Shop at home? Bah, humbug

field-notesI SWORE LAST YEAR I wouldn’t do it. Swore I’d never write another column scolding readers about shopping at home.
Nope. It’s sad, but true…Main Street businesses just aren’t trending that heavily, anymore. I’ve read the studies.

Ten years ago, it was all about big box stores and the Black Friday throngs that flock to them, communing in Thanksgiving night camp-outs by the soft glow of 78-watt LED parking lot security lights, while waiting for the doors to open and make all their Christmas shopping dreams come true.

Mom-and-pop stores across the country closed their doors forever, as a result of the hit they took on the year’s most important retail shopping seasons, but otherwise, the economy was booming.

This year, it’s all about shopping in comfort, swaddled in pajamas and cozy blankets, in the privacy of our own bedrooms, ordering from that megalith of marketing, Amazon.com, by the light of our iPad Pro’s retina display, with its ProMotion technology and 120Hz refresh rate—all while dreams of drones and personalized home delivery to our “smart-locked” front doors dance in our heads.

A few more “going out of business” and “for rent” signs will no doubt appear in the windows of businesses in small towns like this one, but Wall Street is bullish on Apple and Amazon, and life is good.

No, sir. You won’t read one word from me about shopping small, shopping at home, supporting your local merchants. No more. No mas.

Peppermint Tree owner Connie Albin nearly undermined my newfound editorial resolve the other day, when she stopped by our office to pay a bill. “How can we convince more people to shop at home?” she wondered, the frustration evident in her voice. A lump formed in my throat, my typing fingers twitched, and my ire briefly flared, as I bit my editorial tongue.

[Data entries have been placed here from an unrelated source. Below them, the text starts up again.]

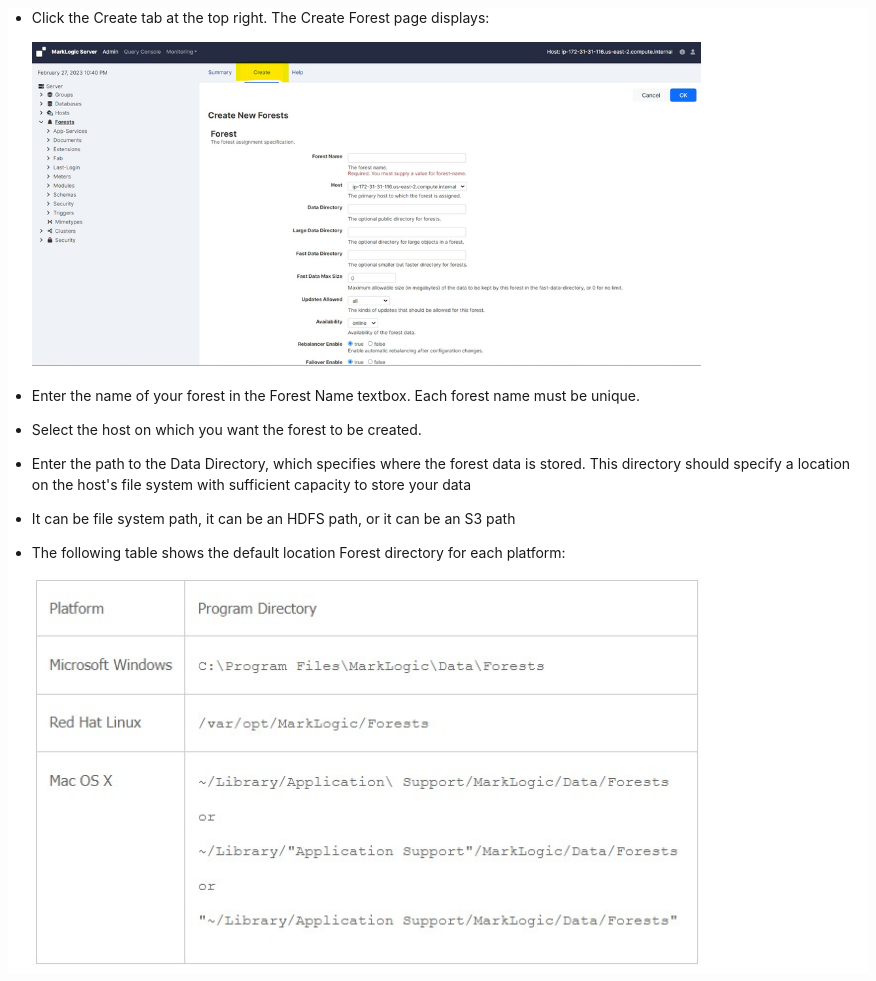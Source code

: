 * Click the Create tab at the top right. The Create Forest page displays:

    <img src="../images/forest_2.jpg" style="width:80%;"/> <!-- {"left" : 0.26, "top" : 1.45, "height" : 6.17, "width" : 9.74} -->

* Enter the name of your forest in the Forest Name textbox. Each forest name must be unique.

* Select the host on which you want the forest to be created.

* Enter the path to the Data Directory, which specifies where the forest data is stored. This directory should specify a location on the host's file system with sufficient capacity to store your data

* It can be file system path, it can be an HDFS path, or it can be an S3 path

* The following table shows the default location Forest directory for each platform:

    <img src="../images/forest_3.jpg" style="width:80%;"/> <!-- {"left" : 0.26, "top" : 1.45, "height" : 6.17, "width" : 9.74} -->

I’ve shopped with Connie every Christmas for years, knowing that she will offer me thoughtful gift suggestions and hot spiced tea and free gift-wrapping, whether I’m spending $50 or $500. She would probably not even blink if I showed up to shop in my favorite flannel pajamas, either. In fact, flannel pajama bottoms are practically de rigueur at your, uh, “neighborhood” Wal-Mart—which isn’t actually in our neighborhood—where the slogan, “Always Low Prices,” might more aptly be “Come As You Are.”

Still, I’ll never forget watching my mother unwrap each lush, warm sweater or jewel-toned jacket that Connie had suggested she might like, knowing that her eyes would light up as she eagerly donned the new garment, which would last, and be treasured, for years. Mom always knew, not only that the fit would be perfect, but that the color would match several other things in her closet, because it had been selected by her personal shopper at The Peppermint Tree.

But no. I’m not going to let that deter me from my commitment not to badger readers about keeping their dollars circulating locally by shopping at home, just to save a few jobs and to keep a few more downtown storefronts lit up. I’ve learned my lesson.

Sorry, Connie. But save some hot tea for me. I’ll be there soon.

Oh, and hey kids, hate to break it to you, but there is no Santa Claus any more—only Fed Ex and UPS drivers, and those pesky red-nosed drones.